The company also sells manufactured furniture directly to Starbucks, KB Homes and Paramount Studios.

Annual sales have jumped from about $700,000 in 2009 to just over $2 million last year.

Furniture sales fell during the recession, but the industry’s high end, which the Hudsons serve by offering custom-built furniture to people who can afford it, was relatively unscathed.

“Those of us who had good clientele never stopped working,” said Victoria Reitz, president of the L.A.-area chapter of the American Society of Interior Designers, a trade organization representing 1,350 designers from Paso Robles to Orange County.

The Hudsons aren’t alone in bringing some production back within U.S. borders.
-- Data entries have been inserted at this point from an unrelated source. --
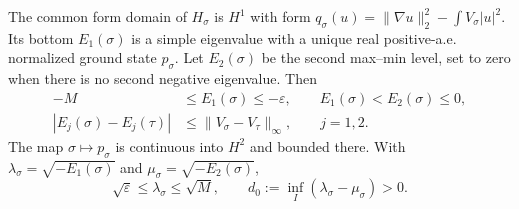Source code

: \begin{proposition}
  \label{P:compact-ground-family}
  The common form domain of $H_\sigma$ is $H^1$ with form
  $q_\sigma(u)=\|\nabla u\|_2^2-\int V_\sigma|u|^2$.
  Its bottom $E_1(\sigma)$ is a simple eigenvalue with a unique
  real positive-a.e. normalized ground state $p_\sigma$.
  Let $E_2(\sigma)$ be the second max--min level, set to zero when
  there is no second negative eigenvalue. Then
  \begin{align}
    -M&\le E_1(\sigma)\le-\varepsilon,\qquad
    E_1(\sigma)<E_2(\sigma)\le0,\label{E:compact-energy-levels}\\
    |E_j(\sigma)-E_j(\tau)|
    &\le\|V_\sigma-V_\tau\|_\infty,\qquad j=1,2.
    \label{E:compact-level-continuity}
  \end{align}
  The map $\sigma\mapsto p_\sigma$ is continuous into $H^2$ and
  bounded there. With
  $\lambda_\sigma=\sqrt{-E_1(\sigma)}$ and
  $\mu_\sigma=\sqrt{-E_2(\sigma)}$,
  \begin{equation}\label{E:compact-rate-gap}
    \sqrt\varepsilon\le\lambda_\sigma\le\sqrt M,\qquad
    d_0:=\inf_I(\lambda_\sigma-\mu_\sigma)>0.
  \end{equation}
\end{proposition}


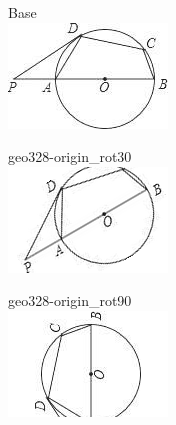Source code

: \documentclass[12pt]{article}
\begin{document}
\begin{center}
\begin{minipage}{0.32\textwidth}\centering
Base\\
\includegraphics[width=0.95\linewidth]{out_rommath_origin/items/geo328-origin/assets/figure.png}
\end{minipage}
\hfill\begin{minipage}{0.32\textwidth}\centering
geo328-origin\_rot30\\
\includegraphics[width=0.95\linewidth]{out_rommath_origin/items/geo328-origin/assets/figure_rot30.png}
\end{minipage}
\hfill\begin{minipage}{0.32\textwidth}\centering
geo328-origin\_rot90\\
\includegraphics[width=0.95\linewidth]{out_rommath_origin/items/geo328-origin/assets/figure_rot90.png}

\end{minipage}
\end{center}
\end{document}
While manufacturing offshore may make sense for mass-produced items, industry analysts say, the formula is different for customized goods.

“GLP isn’t the only high-end company building its domestic production,” said Pat Bowling, vice president of communications for American Home Furnishings Alliance, a national trade association in High Point, N.C.

While manufacturing furniture more cheaply abroad can pay off handsomely when it can be shipped to consumers by container, Bowling said, shipping items individually makes them too costly to compete.

“The whole reason the industry moved offshore to begin with was because it was cheaper to ship by container load,” she said. “It’s not so cost-efficient when you’re shipping just one.”

Not to mention, there’s the problem of quality control.

“I am radically opposed to so much of everything being imported from China or Mexico,” said Reitz. “No matter how good the Internet is, what you see isn’t necessarily what you get because everything looks good on camera.”

The Hudsons say their move to Inglewood has improved their production efficiency as well as allowed them to personally oversee the product quality with a quicker turnover and delivery.

“We felt that if we could control our manufacturing processes, introduce new technologies and efficiencies, eliminate waste and change the way we build products to make them look more authentic that we could be competitive,” Keith said. “It’s worked out fine; we’re hiring instead of firing.”

For Gayle, 57, there’s a personal motive as well.

“Wouldn’t it be terrible,” she said, “if our children didn’t have a chance to see this kind of furniture?”

Currently the company manufactures about 1,400 pieces of wood furniture ranging from a dining room table that sells for $1,200 to an antique armoire priced at $25,000. In between is a wide range of items including antique dining tables for $6,000 to $10,000, coffee tables for $3,000 to $4,000 and beds for about $6,000.

Designers say the company has simplified the buying process.

“I think the niche they fill has to do with their ability to connect with the designer,” said Deborah Davis, owner of Deborah Davis Design Inc., an L.A.-based interior design firm. “Sometimes there are three layers – the designer, showroom contact and a factory rep, not to mention the person actually giving instructions on the line. What GLP does is cut through several layers.”

But has the company met its founders’ goal of protecting them from the downturn?

“It’s making enough money to support itself and enable us to invest in new sales and marketing programs as well as new product development,” Keith said. “We’ve been approached twice already to sell and the answer has been no.”

GLP Designs Inc.

YEAR FOUNDED: 2009

HEADQUARTERS: West Hollywood

CORE BUSINESS: Designing and manufacturing high-end reproductions of antique furniture for use by interior designers.

EMPLOYEES: 21 (up from five last year).

GOALS: To double the company’s size in the next three years.

THE NUMBERS: Annual sales have jumped from $700,000 in late 2009 to more than $2 million last year.